_WORK REQUIRED_
Every record must come back unchanged, apart from the pictures, which are dropped.

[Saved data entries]

- Opening Delimiter -

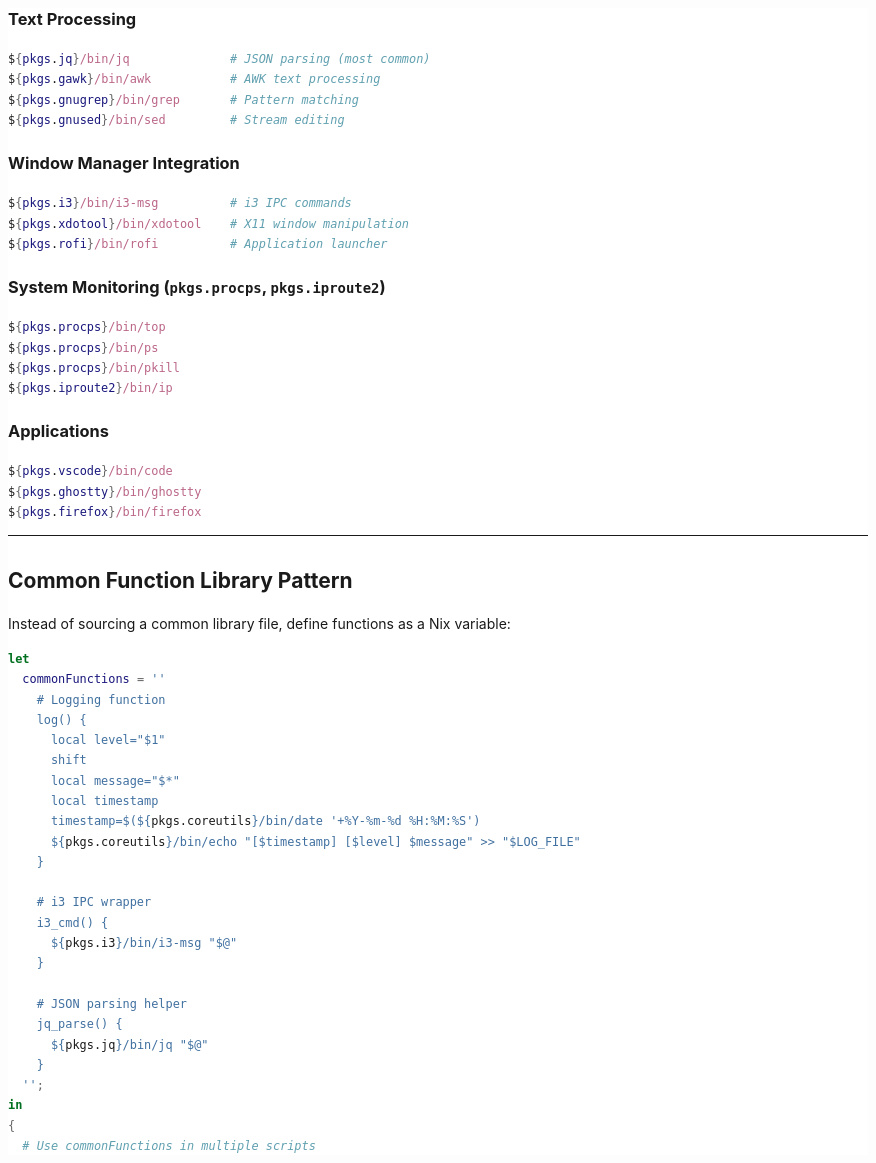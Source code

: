 ### Text Processing

```nix
${pkgs.jq}/bin/jq              # JSON parsing (most common)
${pkgs.gawk}/bin/awk           # AWK text processing
${pkgs.gnugrep}/bin/grep       # Pattern matching
${pkgs.gnused}/bin/sed         # Stream editing
```

### Window Manager Integration

```nix
${pkgs.i3}/bin/i3-msg          # i3 IPC commands
${pkgs.xdotool}/bin/xdotool    # X11 window manipulation
${pkgs.rofi}/bin/rofi          # Application launcher
```

### System Monitoring (`pkgs.procps`, `pkgs.iproute2`)

```nix
${pkgs.procps}/bin/top
${pkgs.procps}/bin/ps
${pkgs.procps}/bin/pkill
${pkgs.iproute2}/bin/ip
```

### Applications

```nix
${pkgs.vscode}/bin/code
${pkgs.ghostty}/bin/ghostty
${pkgs.firefox}/bin/firefox
```

---

## Common Function Library Pattern

Instead of sourcing a common library file, define functions as a Nix variable:

```nix
let
  commonFunctions = ''
    # Logging function
    log() {
      local level="$1"
      shift
      local message="$*"
      local timestamp
      timestamp=$(${pkgs.coreutils}/bin/date '+%Y-%m-%d %H:%M:%S')
      ${pkgs.coreutils}/bin/echo "[$timestamp] [$level] $message" >> "$LOG_FILE"
    }

    # i3 IPC wrapper
    i3_cmd() {
      ${pkgs.i3}/bin/i3-msg "$@"
    }

    # JSON parsing helper
    jq_parse() {
      ${pkgs.jq}/bin/jq "$@"
    }
  '';
in
{
  # Use commonFunctions in multiple scripts
```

- Closing Delimiter -

_ANSWER TO THIS EXERCISE_
Source code

: ### Text Processing

```nix
${pkgs.jq}/bin/jq              # JSON parsing (most common)
${pkgs.gawk}/bin/awk           # AWK text processing
${pkgs.gnugrep}/bin/grep       # Pattern matching
${pkgs.gnused}/bin/sed         # Stream editing
```

### Window Manager Integration

```nix
${pkgs.i3}/bin/i3-msg          # i3 IPC commands
${pkgs.xdotool}/bin/xdotool    # X11 window manipulation
${pkgs.rofi}/bin/rofi          # Application launcher
```

### System Monitoring (`pkgs.procps`, `pkgs.iproute2`)

```nix
${pkgs.procps}/bin/top
${pkgs.procps}/bin/ps
${pkgs.procps}/bin/pkill
${pkgs.iproute2}/bin/ip
```

### Applications

```nix
${pkgs.vscode}/bin/code
${pkgs.ghostty}/bin/ghostty
${pkgs.firefox}/bin/firefox
```

---

## Common Function Library Pattern

Instead of sourcing a common library file, define functions as a Nix variable:

```nix
let
  commonFunctions = ''
    # Logging function
    log() {
      local level="$1"
      shift
      local message="$*"
      local timestamp
      timestamp=$(${pkgs.coreutils}/bin/date '+%Y-%m-%d %H:%M:%S')
      ${pkgs.coreutils}/bin/echo "[$timestamp] [$level] $message" >> "$LOG_FILE"
    }

    # i3 IPC wrapper
    i3_cmd() {
      ${pkgs.i3}/bin/i3-msg "$@"
    }

    # JSON parsing helper
    jq_parse() {
      ${pkgs.jq}/bin/jq "$@"
    }
  '';
in
{
  # Use commonFunctions in multiple scripts
```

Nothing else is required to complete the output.